And the man appointed to spearhead that study, James de Roany, former president of the CNCCEF Wine & Spirits Commission, was dismissed from his position in November 2013 for even mentioning these results during a wine industry conference in London. In an interview, de Roany tells Food Crimes that updated findings suggest that China’s counterfeit wine problem has only gotten worse since the initial 2013 report. “Everyone think it concerns top grands crus. But it is much broader than that,” says de Roany. “French wines are in decline in China, and one of the reasons is counterfeiting.”
It is a common problem faced by manufacturers of all kinds of luxury items. But unlike the usual imitators of designer handbags and gold watches, fraudsters in the wine industry are getting so good at what they do that they’re beginning to pose real threats to legitimate top-brand winemakers.
“What we’ve learned from the last few years is that wine fraud is lucrative, it’s fun and it’s also something that really doesn’t get punished.”
Just ask David Pearson, chief executive of California’s Opus One Winery, which has been proactive in fighting knockoffs made of its wine. In other luxury industries, Pearson says, manufacturers may actually feel flattered when their products are copied because most people know the difference between, say, a fake Rolex watch and a real Rolex. But the level of fakery in wine has reached the point where it’s getting really hard to distinguish between the real and the fake. Pearson says he spoke with one wine shop owner in Shanghai who stopped selling wines from a certain prominent French château altogether because nobody seemed to trust whether it’s legit or not. “People could no longer be sure that they were getting a real bottle versus a counterfeit bottle,” says Pearson. “That undermined consumers’ confidence in buying the wine.”

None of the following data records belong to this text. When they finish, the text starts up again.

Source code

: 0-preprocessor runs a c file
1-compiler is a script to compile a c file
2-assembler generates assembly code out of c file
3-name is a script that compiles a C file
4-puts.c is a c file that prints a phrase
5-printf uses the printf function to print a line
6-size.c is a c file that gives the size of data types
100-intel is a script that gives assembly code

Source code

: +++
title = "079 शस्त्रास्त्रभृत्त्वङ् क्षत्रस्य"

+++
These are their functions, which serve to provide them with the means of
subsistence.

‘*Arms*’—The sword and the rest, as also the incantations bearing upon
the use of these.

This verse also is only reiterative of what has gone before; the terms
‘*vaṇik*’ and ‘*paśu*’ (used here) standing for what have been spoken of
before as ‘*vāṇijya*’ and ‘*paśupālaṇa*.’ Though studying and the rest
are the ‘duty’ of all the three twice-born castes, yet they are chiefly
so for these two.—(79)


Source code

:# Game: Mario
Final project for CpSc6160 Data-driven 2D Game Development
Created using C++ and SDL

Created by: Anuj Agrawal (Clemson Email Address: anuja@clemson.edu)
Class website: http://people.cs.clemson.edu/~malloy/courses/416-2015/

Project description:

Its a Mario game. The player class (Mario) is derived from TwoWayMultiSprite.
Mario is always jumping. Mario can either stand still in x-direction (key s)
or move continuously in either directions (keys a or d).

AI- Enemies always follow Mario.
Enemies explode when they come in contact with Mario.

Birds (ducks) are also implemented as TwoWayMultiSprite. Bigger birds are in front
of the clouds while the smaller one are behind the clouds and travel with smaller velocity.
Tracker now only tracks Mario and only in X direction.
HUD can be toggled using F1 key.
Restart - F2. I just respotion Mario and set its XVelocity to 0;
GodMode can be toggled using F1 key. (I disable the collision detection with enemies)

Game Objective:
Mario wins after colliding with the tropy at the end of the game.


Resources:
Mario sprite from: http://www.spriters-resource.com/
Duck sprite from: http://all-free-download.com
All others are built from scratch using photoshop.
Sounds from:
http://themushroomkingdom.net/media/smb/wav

To be sure, plenty of consumers still thirst for fine wine. Data tracked by Wine Spectator shows that global sales for fine wine jumped to $352 million in 2014 from $337 million in 2013. In September, Sotheby’s reported its first “white glove” wine sale in London, meaning it sold all of the lots it placed up for auction.

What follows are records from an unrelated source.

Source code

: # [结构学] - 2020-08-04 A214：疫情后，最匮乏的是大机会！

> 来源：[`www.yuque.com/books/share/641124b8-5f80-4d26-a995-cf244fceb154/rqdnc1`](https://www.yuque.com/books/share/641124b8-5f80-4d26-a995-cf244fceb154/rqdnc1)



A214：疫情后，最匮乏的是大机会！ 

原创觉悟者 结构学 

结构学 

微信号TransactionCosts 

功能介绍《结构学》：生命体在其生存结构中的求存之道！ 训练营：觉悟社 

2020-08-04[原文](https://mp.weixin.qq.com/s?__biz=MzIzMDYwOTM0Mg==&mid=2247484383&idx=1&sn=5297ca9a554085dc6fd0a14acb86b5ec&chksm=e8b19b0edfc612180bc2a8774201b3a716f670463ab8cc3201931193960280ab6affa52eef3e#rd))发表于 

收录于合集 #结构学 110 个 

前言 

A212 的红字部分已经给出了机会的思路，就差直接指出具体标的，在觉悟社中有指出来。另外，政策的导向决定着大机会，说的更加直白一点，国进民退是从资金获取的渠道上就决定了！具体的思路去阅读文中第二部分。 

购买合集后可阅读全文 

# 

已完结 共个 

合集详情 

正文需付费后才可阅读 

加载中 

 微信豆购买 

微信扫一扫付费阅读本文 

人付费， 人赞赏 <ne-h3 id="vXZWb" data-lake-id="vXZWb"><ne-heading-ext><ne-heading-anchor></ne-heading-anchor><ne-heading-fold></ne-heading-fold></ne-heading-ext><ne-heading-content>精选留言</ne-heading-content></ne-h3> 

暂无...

That’s helpful news for criminals who know there will be an audience for their bogus goods and, very likely, little prison time if they are caught. Wine fraud expert Downey notes that while Kurniawan will spend a decade behind bars for his counterfeiting activities, the rest of his accomplices, including the auction houses that sold his wines, have been spared from prosecution.
“What we’ve learned from the last few years is that wine fraud is lucrative, it’s fun and it’s also something that really doesn’t get punished,” says Downey. “Rudy got ten years, and that’s a long time. But none of the other people involved in Rudy’s crime got even a slap on the wrist.”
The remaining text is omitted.